Hoy, Antonio
Burgos, en su columna de ABC, se
queja de que se están muriendo las chumberas por culpa de la cochinilla del
carmín. Y se queja, de igual modo, de que la Junta de Andalucía no esté
haciendo nada por atajar el problema, al alegar que se trata de una planta
invasora traída de Méjico por los conquistadores. Carlos Azcoytia, que sabe mucho de chumberas e higos chumbos, contó
en un excelente y ameno trabajo “Historia
de la chumbera, opuntia, nopal o tuna y los higos chumbos” (blog “Historia de la Cocina y la Gastronomía”,
01/05/12) señalaba que de niño acompañaba a su padre al campo y observaba los
linderos de las propiedades y los bordes de los caminos, llamándole la atención
“una mezcla de arbusto y planta que más de una vez me hizo sentir el escozor
que produce el pinchazo de sus púas…”. De la misma manera, también recordaba la
venta de los higos chumbos por Sevilla “por unos hombres, a todas luces
labriegos por su indumentaria, que los llevaban en carritos y cestos cubiertos
con trozos de hielo, en una España de hambre y posguerra, y que con una navaja
los abrían y los vendían a precios muy módicos, que era el regocijo de los
niños, también de los mayores, y de los que mis padres me decían que no comiera
muchos porque me producirían estreñimiento”. Esa planta, traída, como digo, de
Méjico, forma parte del escudo de ese país y la idea inicial de traerla a
España fue, precisamente, para que la cochinilla del carmín sirviese como
tinte. Es la pescadilla que se muerde la cola. Existe un libro fechado en 1615
que lleva un largo título: “Cuatro libros
de la Naturaleza, y virtudes de las plantas, y animales que están recibidos en
el uso de la medicina en la Nueva España, y el método, y la corrección, y
preparación, que para administrarlas se requiere con lo que el Doctor Francisco
Hernández escribió en lengua latina”, apostillando: “Muy útil para todo género de gente que vive en estancias y pueblos,
donde no hay médicos ni botica”. Y continúa: “Traducido, y aumentados muchos simples y compuestos y otros muchos
secretos curativos, por Fr. Francisco Ximénez, hijo del Convento de Santo
Domingo de México, natural de la villa de Luna del Reino de Aragón. Dedica el
libro a R.P. Maestro Francisco Hernando Bazán, Prior Provincial de la provincia
de Santiago de México, de la Orden de los Predicadores, y Catedrático Jubilado
de Teología en una Universidad Real. Se editó el libro en México, en casa de la
Viuda de Diego López Dávalos y se vendía en la tienda de Diego Garrido, en la
esquina de la calle de Tacuba, y en la portería de Santo Domingo”. En
resumidas cuentas, la patata, el maíz, el pimiento, la chumbera, el chocolate,
el pavo y todo cuanto llegó del Nuevo Mundo sirvió para matar la hambruna de
muchas generaciones. Señalaba el escritor estadounidense William McGuire, más conocido por el seudónimo Bill Bryson,
que “lo irónico para los europeos es que los alimentos que encontraron eran los
que básicamente no querían y, por otro lado, no encontraron los que querían.
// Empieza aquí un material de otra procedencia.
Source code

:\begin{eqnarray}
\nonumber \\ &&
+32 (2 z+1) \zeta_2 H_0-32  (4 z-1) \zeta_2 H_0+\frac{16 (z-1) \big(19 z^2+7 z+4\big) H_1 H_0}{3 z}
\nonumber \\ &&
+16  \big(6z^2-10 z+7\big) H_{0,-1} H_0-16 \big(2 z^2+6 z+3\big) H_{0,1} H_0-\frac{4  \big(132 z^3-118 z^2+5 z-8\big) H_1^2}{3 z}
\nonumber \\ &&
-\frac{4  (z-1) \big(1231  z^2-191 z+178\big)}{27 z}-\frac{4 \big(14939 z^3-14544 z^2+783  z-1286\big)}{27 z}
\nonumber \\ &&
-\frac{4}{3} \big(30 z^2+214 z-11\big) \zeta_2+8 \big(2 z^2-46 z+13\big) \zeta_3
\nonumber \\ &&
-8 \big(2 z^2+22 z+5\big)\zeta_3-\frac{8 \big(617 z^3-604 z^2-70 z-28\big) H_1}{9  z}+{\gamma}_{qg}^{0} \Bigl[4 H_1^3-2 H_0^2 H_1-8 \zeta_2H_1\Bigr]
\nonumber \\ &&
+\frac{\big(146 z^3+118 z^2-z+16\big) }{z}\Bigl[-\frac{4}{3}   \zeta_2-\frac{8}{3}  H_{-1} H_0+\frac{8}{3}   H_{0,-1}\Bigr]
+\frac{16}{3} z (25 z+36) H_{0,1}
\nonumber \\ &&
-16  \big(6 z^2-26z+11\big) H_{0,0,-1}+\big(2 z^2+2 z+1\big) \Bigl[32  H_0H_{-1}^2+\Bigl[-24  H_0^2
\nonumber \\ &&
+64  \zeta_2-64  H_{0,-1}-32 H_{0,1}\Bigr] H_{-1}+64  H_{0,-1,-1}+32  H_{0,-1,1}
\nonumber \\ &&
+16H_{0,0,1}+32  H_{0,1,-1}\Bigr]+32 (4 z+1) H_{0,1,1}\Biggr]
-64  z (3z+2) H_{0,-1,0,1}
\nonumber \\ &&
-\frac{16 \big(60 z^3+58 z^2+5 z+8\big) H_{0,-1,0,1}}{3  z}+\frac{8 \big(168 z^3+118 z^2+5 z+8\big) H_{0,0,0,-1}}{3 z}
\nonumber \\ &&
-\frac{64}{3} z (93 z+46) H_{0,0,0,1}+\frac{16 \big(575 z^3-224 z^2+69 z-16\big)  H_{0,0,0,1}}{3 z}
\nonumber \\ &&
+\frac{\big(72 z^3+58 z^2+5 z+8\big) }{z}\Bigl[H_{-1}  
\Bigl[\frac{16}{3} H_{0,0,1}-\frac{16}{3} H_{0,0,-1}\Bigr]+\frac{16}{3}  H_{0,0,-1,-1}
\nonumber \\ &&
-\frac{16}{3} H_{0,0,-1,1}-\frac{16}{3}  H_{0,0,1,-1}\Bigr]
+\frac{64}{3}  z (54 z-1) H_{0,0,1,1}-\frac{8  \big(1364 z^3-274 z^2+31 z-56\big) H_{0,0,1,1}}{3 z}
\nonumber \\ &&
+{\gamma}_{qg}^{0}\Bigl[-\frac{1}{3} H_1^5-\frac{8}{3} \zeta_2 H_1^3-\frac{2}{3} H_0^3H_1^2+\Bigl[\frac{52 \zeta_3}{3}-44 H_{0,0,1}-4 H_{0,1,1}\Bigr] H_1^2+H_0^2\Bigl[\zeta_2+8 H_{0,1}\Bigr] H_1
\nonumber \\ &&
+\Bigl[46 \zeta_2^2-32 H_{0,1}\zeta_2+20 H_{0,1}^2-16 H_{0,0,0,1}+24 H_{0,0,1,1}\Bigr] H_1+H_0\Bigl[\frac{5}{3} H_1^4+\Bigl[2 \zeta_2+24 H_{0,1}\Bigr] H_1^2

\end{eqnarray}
Buscaban especias y el Nuevo Mundo carecía desalentadoramente de ellas,
exceptuando el chile, que resultaba picante en exceso y demasiado sorprendente
para ser apreciado en un principio. Los prometedores alimentos del Nuevo Mundo
no llamaron de entrada la atención. Los indígenas del Perú poseían ciento
cincuenta variedades de patata, todas ellas muy valoradas. Un inca de hace
quinientos años habría sido capaz de identificar las distintas variedades de
patata igual que un snob moderno aficionado a los vinos identifica los
diferentes tipos de uva”. El idioma quechua del Perú conserva todavía mil
palabras relacionadas con distintos tipos o circunstancias de las patatas.
Hantha, por ejemplo, describe la patata vieja que tiene aún una pulpa
comestible. Pero los conquistadores solo volvieron a casa con unas pocas
variedades, y hay quien dice que no eran precisamente las más deliciosas. Más
al norte, los aztecas se sentían muy orgullosos del amaranto, un cereal que
produce un grano nutritivo y sabroso. En México era un alimento tan popular
como el maíz, pero los españoles se ofendieron al ver cómo lo utilizaban los aztecas,
mezclándolo con sangre, en rituales con sacrificios humanos, y se negaron
incluso a tocarlo. Hay que decir que las Américas también obtuvieron mucho a
cambio. Antes de que los europeos irrumpieran en su vida, los pueblos de
Centroamérica tenían únicamente cinco animales domesticados —el pavo, el pato,
el perro, la abeja y la cochinilla— y desconocían los lácteos. Sin la carne y
el queso europeos, no existiría la cocina mexicana tal y como la conocemos. El
trigo de Kansas, el café de Brasil, la ternera de Argentina y muchas cosas más
nunca habrían sido posibles”.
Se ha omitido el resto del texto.